This is a slight variation of the question that was answered previously in SO. (Unique on a dataframe with only selected columns)
The only difference from that question and mine is that I have to mention which specific rows from the duplicates should be retained. My rows are names I am thinking something such as to give a substring to delete the rows which have that substring but I am unable to put it into codes. For eg: if duplicate rows are exm123 and tre123, I want to retain the ones with tre substring)
If you guys think without any substring there are more easy ways to do the same in R, I am more than happy to learn the alternative.

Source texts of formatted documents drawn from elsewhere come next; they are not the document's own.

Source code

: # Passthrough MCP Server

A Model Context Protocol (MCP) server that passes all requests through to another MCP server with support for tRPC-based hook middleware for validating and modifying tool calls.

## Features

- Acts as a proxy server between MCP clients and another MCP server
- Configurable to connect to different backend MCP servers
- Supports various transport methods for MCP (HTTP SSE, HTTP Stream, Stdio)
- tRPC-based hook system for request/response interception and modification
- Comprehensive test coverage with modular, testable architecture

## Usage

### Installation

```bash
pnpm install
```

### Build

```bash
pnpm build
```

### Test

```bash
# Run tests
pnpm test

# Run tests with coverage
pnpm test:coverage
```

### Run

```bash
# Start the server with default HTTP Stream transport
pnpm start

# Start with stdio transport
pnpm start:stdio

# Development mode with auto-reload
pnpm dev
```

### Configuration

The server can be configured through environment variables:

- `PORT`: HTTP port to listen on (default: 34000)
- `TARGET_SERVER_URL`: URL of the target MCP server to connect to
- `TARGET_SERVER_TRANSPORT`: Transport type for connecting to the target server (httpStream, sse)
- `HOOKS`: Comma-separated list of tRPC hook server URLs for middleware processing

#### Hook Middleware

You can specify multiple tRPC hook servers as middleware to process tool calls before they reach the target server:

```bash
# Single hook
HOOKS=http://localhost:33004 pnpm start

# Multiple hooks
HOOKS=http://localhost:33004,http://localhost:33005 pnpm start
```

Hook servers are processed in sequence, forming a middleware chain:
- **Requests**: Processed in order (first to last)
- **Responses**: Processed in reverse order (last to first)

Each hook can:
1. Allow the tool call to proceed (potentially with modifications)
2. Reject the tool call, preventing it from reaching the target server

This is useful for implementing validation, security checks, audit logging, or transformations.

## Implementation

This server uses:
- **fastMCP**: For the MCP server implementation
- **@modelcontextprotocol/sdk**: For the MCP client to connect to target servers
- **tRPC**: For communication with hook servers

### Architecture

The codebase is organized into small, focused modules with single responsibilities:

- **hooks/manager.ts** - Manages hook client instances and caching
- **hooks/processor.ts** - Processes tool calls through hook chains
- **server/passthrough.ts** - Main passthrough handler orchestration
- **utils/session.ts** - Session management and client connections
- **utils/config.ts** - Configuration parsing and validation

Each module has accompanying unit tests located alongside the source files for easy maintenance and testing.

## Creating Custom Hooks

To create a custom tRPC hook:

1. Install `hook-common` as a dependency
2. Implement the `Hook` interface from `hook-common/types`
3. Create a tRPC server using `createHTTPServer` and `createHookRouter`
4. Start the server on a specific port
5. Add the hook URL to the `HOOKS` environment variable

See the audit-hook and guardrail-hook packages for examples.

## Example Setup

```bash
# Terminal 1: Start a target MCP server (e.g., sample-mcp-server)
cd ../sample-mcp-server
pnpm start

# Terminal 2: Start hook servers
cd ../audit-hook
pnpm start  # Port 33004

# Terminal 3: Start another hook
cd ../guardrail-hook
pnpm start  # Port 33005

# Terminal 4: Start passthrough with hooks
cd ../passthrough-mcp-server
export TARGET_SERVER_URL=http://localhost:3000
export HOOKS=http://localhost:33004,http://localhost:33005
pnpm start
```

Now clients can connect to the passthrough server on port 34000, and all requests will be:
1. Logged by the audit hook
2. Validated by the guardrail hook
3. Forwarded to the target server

Thanks.
dat:
Index Name id1 id2
1 exm-9980 1 202183358
2 exm-53487 1 203186865
3 exm-tre10248 1 85537661
4 exm-7747 10 102827758
5 exm-29639 10 18289634
6 exm-76467 10 27436462
7 exm-tre7540 10 18289634
8 exm-4560589 10 74890584
9 vg-194357 11 102589148
10 exm-0867390 11 61110815
11 exm-IN3127 1 85537661
12 exm-tre2315 11 18632984
13 exm-12411 6 30332555
14 exm-128711 11 18632984
nm1 <- c('id1', 'id2')
indx <- duplicated(dat[,nm1])|duplicated(dat[,nm1],fromLast=TRUE)
df22=dat[!indx|(indx & grepl("^tre", dat$Name)),]
which(indx==T)
indx: 3,5,7,12.14,11,13
when I cross check using values from id1 and id2 from the main data for index 13
f1=dat[dat$id1==6& dat$id2==30332555,]
f1 is a matrix of 1 row. if it is a duplicate it should be a matrix of rows 2 or more.
I am unable to load the full data as it is more than 100k rows. But I hope this will help in showing the problem in a clear way.